Secularism in Nigeria also faces challenges from religious pressure in that some religious groups demand more recognition or accommodation from the state than others. For example, some Muslim groups advocate for the implementation of Sharia law in all aspects of life, not just personal law. Some Christian groups oppose this and call for more protection from Islamic extremism.

Secularism in Nigeria also faces challenges from democratic deficit in that some political institutions and processes in Nigeria are not conducive to democratic governance or secularism. For example, there is a lack of transparency and accountability in public affairs, a high level of corruption and nepotism, a weak rule of law and human rights protection, a low level of civic education and participation, and a high level of electoral fraud and violence.
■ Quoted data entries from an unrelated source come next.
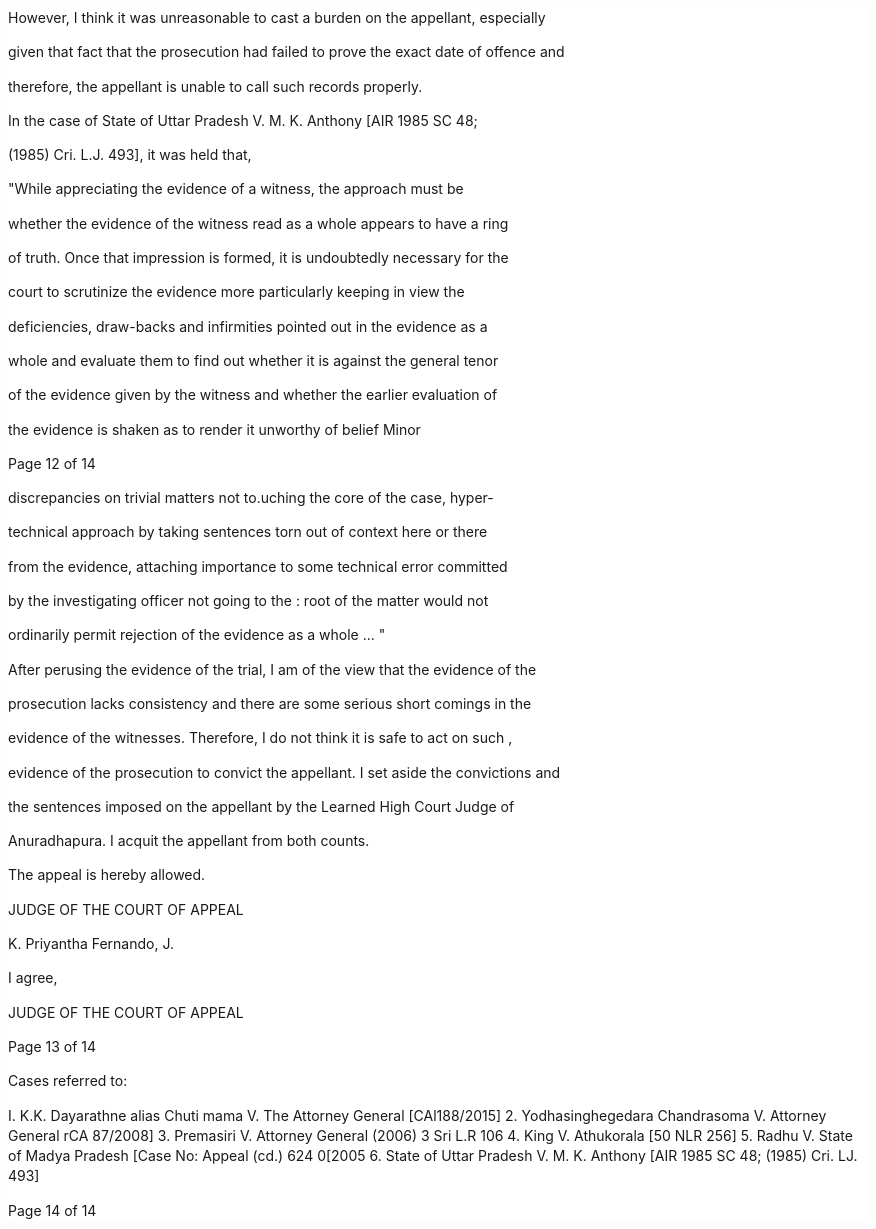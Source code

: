 However, I think it was unreasonable to cast a burden on the appellant, especially

given that fact that the prosecution had failed to prove the exact date of offence and

therefore, the appellant is unable to call such records properly.

In the case of State of Uttar Pradesh V. M. K. Anthony [AIR 1985 SC 48;

(1985) Cri. L.J. 493], it was held that,

"While appreciating the evidence of a witness, the approach must be

whether the evidence of the witness read as a whole appears to have a ring

of truth. Once that impression is formed, it is undoubtedly necessary for the

court to scrutinize the evidence more particularly keeping in view the

deficiencies, draw-backs and infirmities pointed out in the evidence as a

whole and evaluate them to find out whether it is against the general tenor

of the evidence given by the witness and whether the earlier evaluation of

the evidence is shaken as to render it unworthy of belief Minor

Page 12 of 14

discrepancies on trivial matters not to.uching the core of the case, hyper-

technical approach by taking sentences torn out of context here or there

from the evidence, attaching importance to some technical error committed

by the investigating officer not going to the : root of the matter would not

ordinarily permit rejection of the evidence as a whole ... "

After perusing the evidence of the trial, I am of the view that the evidence of the

prosecution lacks consistency and there are some serious short comings in the

evidence of the witnesses. Therefore, I do not think it is safe to act on such ,

evidence of the prosecution to convict the appellant. I set aside the convictions and

the sentences imposed on the appellant by the Learned High Court Judge of

Anuradhapura. I acquit the appellant from both counts.

The appeal is hereby allowed.

JUDGE OF THE COURT OF APPEAL

K. Priyantha Fernando, J.

I agree,

JUDGE OF THE COURT OF APPEAL

Page 13 of 14

Cases referred to:

I. K.K. Dayarathne alias Chuti mama V. The Attorney General [CAl188/2015] 2. Yodhasinghegedara Chandrasoma V. Attorney General rCA 87/2008] 3. Premasiri V. Attorney General (2006) 3 Sri L.R 106 4. King V. Athukorala [50 NLR 256] 5. Radhu V. State of Madya Pradesh [Case No: Appeal (cd.) 624 0[2005 6. State of Uttar Pradesh V. M. K. Anthony [AIR 1985 SC 48; (1985) Cri. LJ. 493]

Page 14 of 14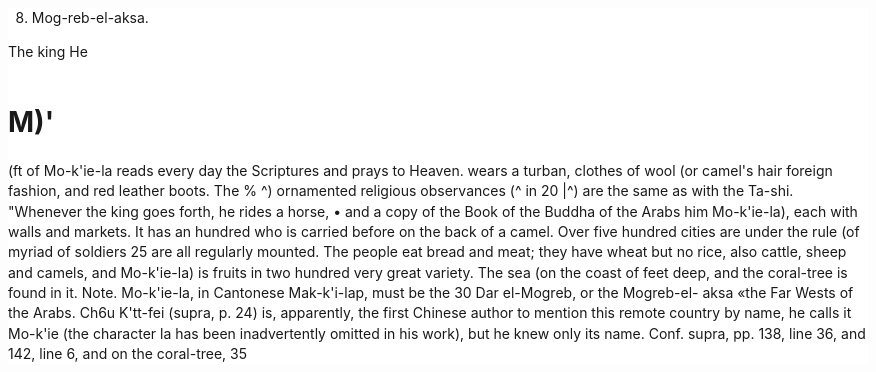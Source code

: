


8. Mog-reb-el-aksa.

The king
He
# M)'
(ft
of Mo-k'ie-la reads every day the Scriptures and prays to Heaven.
wears a turban, clothes of wool
(or camel's hair
foreign fashion, and red leather boots.
The
%
^)
ornamented
religious observances
(^
in 20
|^)
are the same as with the Ta-shi. "Whenever the king goes forth, he rides a
horse,
•
and a copy of the Book of the Buddha of the Arabs
him
Mo-k'ie-la), each with walls and markets. It has an hundred
who
is
carried before
on the back of a camel. Over five hundred cities are under the rule (of
myriad of soldiers
25
are all regularly mounted.
The people
eat bread and meat; they have wheat but no rice, also cattle,
sheep and camels, and
Mo-k'ie-la)
is
fruits in
two hundred
very great variety. The sea (on the coast of
feet deep,
and the coral-tree
is
found in
it.
Note.
Mo-k'ie-la, in Cantonese
Mak-k'i-lap, must be the
30
Dar el-Mogreb,
or the Mogreb-el-
aksa «the Far Wests of the Arabs. Ch6u K'tt-fei (supra, p. 24) is, apparently, the first Chinese
author to mention this remote country by name, he calls it Mo-k'ie (the character la has been
inadvertently omitted in his work), but he knew only its name.
Conf. supra, pp. 138, line 36, and 142, line 6, and on the coral-tree, 35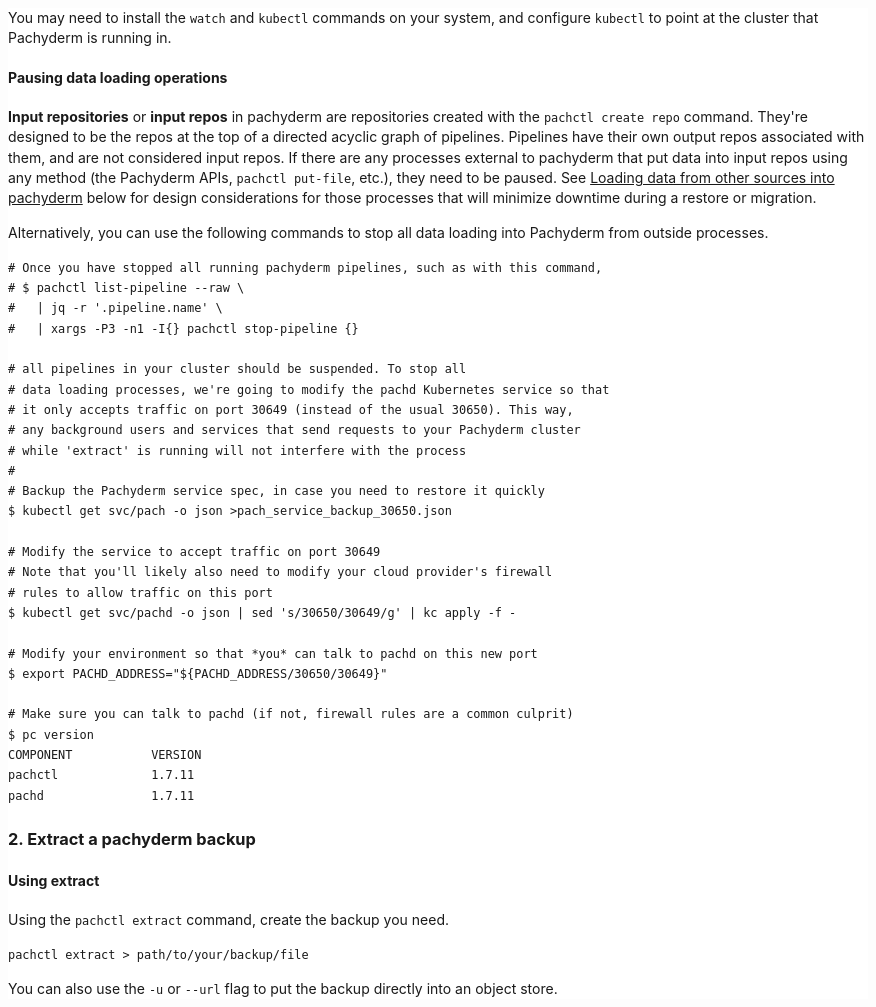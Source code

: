 You may need to install the `watch` and `kubectl` commands on your system, and configure `kubectl` to point at the cluster that Pachyderm is running in.

#### Pausing data loading operations
**Input repositories** or **input repos** in pachyderm are repositories created with the `pachctl create repo` command.  They're designed to be the repos at the top of a directed acyclic graph of pipelines. Pipelines have their own output repos associated with them, and are not considered input repos. If there are any processes external to pachyderm that put data into input repos using any method (the Pachyderm APIs, `pachctl put-file`, etc.), they need to be paused.  See [Loading data from other sources into pachyderm](#loading-data-from-other-sources-into-pachyderm) below for design considerations for those processes that will minimize downtime during a restore or migration.

Alternatively, you can use the following commands to stop all data loading into Pachyderm from outside processes.

```
# Once you have stopped all running pachyderm pipelines, such as with this command,
# $ pachctl list-pipeline --raw \
#   | jq -r '.pipeline.name' \
#   | xargs -P3 -n1 -I{} pachctl stop-pipeline {}

# all pipelines in your cluster should be suspended. To stop all
# data loading processes, we're going to modify the pachd Kubernetes service so that
# it only accepts traffic on port 30649 (instead of the usual 30650). This way,
# any background users and services that send requests to your Pachyderm cluster
# while 'extract' is running will not interfere with the process
#
# Backup the Pachyderm service spec, in case you need to restore it quickly
$ kubectl get svc/pach -o json >pach_service_backup_30650.json

# Modify the service to accept traffic on port 30649
# Note that you'll likely also need to modify your cloud provider's firewall
# rules to allow traffic on this port
$ kubectl get svc/pachd -o json | sed 's/30650/30649/g' | kc apply -f -

# Modify your environment so that *you* can talk to pachd on this new port
$ export PACHD_ADDRESS="${PACHD_ADDRESS/30650/30649}"

# Make sure you can talk to pachd (if not, firewall rules are a common culprit)
$ pc version
COMPONENT           VERSION
pachctl             1.7.11
pachd               1.7.11
```

### 2. Extract a pachyderm backup

#### Using extract

Using the `pachctl extract` command, create the backup you need.

`pachctl extract > path/to/your/backup/file`

You can also use the `-u` or `--url` flag to put the backup directly into an object store.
The relationship between secularism and democracy in Nigeria is complex and dynamic. Some studies suggest that there is no inherent contradiction between Islam or Christianity and democracy, and that Nigerians across different religions support democratic values and principles. However, some studies also indicate that there are significant differences among Nigerians regarding their attitudes towards secularism, democracy, human rights, gender equality, tolerance, trust, civic engagement, etc., depending on their religious affiliation.